◆ **Task requirements**:
Skip any pictures. Repeat the data exactly, from its first line through the line that holds "## 📸 Preview", both included.

[Dataset records]
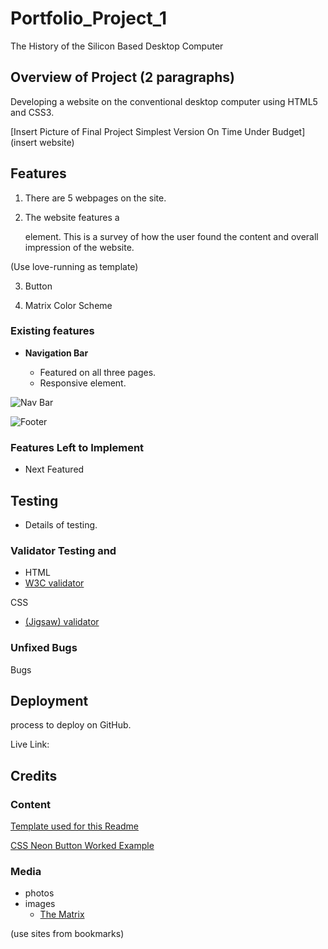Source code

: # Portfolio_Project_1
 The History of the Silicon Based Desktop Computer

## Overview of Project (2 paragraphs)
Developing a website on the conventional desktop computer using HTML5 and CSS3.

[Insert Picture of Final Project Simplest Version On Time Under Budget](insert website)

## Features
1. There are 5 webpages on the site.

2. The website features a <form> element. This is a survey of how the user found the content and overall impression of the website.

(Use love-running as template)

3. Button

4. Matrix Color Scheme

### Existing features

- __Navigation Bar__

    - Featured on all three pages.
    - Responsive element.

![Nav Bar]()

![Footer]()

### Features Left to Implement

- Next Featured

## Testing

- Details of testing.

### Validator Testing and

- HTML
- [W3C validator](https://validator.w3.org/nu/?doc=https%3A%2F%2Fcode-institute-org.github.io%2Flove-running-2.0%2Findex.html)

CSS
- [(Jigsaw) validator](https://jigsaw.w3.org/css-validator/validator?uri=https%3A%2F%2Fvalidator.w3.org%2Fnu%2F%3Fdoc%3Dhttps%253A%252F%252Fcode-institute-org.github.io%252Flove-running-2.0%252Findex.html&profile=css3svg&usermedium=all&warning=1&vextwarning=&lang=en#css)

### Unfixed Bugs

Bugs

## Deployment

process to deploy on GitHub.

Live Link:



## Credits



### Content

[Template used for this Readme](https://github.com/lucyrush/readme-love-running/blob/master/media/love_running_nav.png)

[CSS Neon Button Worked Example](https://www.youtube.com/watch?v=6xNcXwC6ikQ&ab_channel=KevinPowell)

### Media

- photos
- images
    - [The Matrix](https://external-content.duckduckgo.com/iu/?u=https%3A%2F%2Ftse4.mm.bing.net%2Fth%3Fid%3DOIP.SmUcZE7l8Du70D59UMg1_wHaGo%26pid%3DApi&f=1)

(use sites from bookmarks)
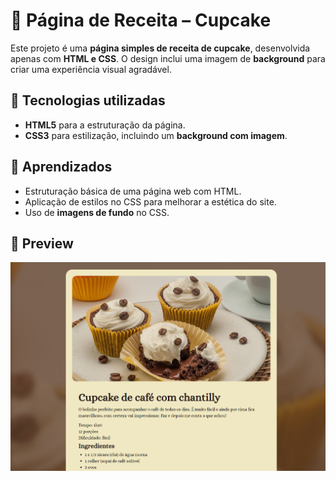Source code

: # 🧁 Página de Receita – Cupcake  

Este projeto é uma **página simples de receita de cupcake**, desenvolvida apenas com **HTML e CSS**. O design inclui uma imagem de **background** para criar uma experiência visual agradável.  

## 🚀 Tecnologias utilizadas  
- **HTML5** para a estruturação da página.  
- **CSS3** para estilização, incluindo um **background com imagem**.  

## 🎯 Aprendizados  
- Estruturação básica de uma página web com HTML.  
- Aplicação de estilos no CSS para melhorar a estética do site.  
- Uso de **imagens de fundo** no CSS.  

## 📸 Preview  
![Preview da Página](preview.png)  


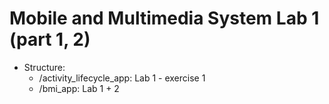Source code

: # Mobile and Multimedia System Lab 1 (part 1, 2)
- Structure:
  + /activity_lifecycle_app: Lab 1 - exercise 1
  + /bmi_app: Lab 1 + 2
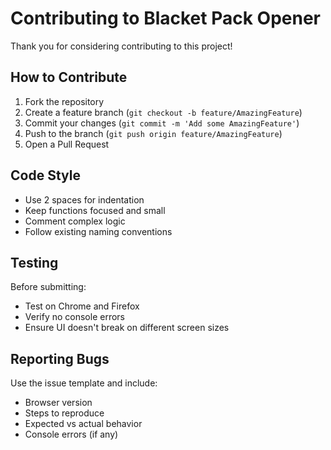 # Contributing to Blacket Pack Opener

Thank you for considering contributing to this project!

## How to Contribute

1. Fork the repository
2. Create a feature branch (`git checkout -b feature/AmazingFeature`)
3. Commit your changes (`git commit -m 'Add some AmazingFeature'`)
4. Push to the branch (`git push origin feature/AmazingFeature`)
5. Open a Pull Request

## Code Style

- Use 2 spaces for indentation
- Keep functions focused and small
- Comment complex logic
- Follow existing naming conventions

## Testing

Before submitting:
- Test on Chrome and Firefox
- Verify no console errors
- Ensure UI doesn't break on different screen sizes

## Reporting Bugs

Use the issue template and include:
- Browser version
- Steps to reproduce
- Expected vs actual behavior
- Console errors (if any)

◆ **Exercise output**:
Source code

: # Portfolio_Project_1
 The History of the Silicon Based Desktop Computer

## Overview of Project (2 paragraphs)
Developing a website on the conventional desktop computer using HTML5 and CSS3.

[Insert Picture of Final Project Simplest Version On Time Under Budget](insert website)

## Features
1. There are 5 webpages on the site.

2. The website features a <form> element. This is a survey of how the user found the content and overall impression of the website.

(Use love-running as template)

3. Button

4. Matrix Color Scheme

### Existing features

- __Navigation Bar__

    - Featured on all three pages.
    - Responsive element.

![Nav Bar]()

![Footer]()

### Features Left to Implement

- Next Featured

## Testing

- Details of testing.

### Validator Testing and

- HTML
- [W3C validator](https://validator.w3.org/nu/?doc=https%3A%2F%2Fcode-institute-org.github.io%2Flove-running-2.0%2Findex.html)

CSS
- [(Jigsaw) validator](https://jigsaw.w3.org/css-validator/validator?uri=https%3A%2F%2Fvalidator.w3.org%2Fnu%2F%3Fdoc%3Dhttps%253A%252F%252Fcode-institute-org.github.io%252Flove-running-2.0%252Findex.html&profile=css3svg&usermedium=all&warning=1&vextwarning=&lang=en#css)

### Unfixed Bugs

Bugs

## Deployment

process to deploy on GitHub.

Live Link:



## Credits



### Content

[Template used for this Readme](https://github.com/lucyrush/readme-love-running/blob/master/media/love_running_nav.png)

[CSS Neon Button Worked Example](https://www.youtube.com/watch?v=6xNcXwC6ikQ&ab_channel=KevinPowell)

### Media

- photos
- images
    - [The Matrix](https://external-content.duckduckgo.com/iu/?u=https%3A%2F%2Ftse4.mm.bing.net%2Fth%3Fid%3DOIP.SmUcZE7l8Du70D59UMg1_wHaGo%26pid%3DApi&f=1)

(use sites from bookmarks)
Source code

: # 🧁 Página de Receita – Cupcake  

Este projeto é uma **página simples de receita de cupcake**, desenvolvida apenas com **HTML e CSS**. O design inclui uma imagem de **background** para criar uma experiência visual agradável.  

## 🚀 Tecnologias utilizadas  
- **HTML5** para a estruturação da página.  
- **CSS3** para estilização, incluindo um **background com imagem**.  

## 🎯 Aprendizados  
- Estruturação básica de uma página web com HTML.  
- Aplicação de estilos no CSS para melhorar a estética do site.  
- Uso de **imagens de fundo** no CSS.  

## 📸 Preview  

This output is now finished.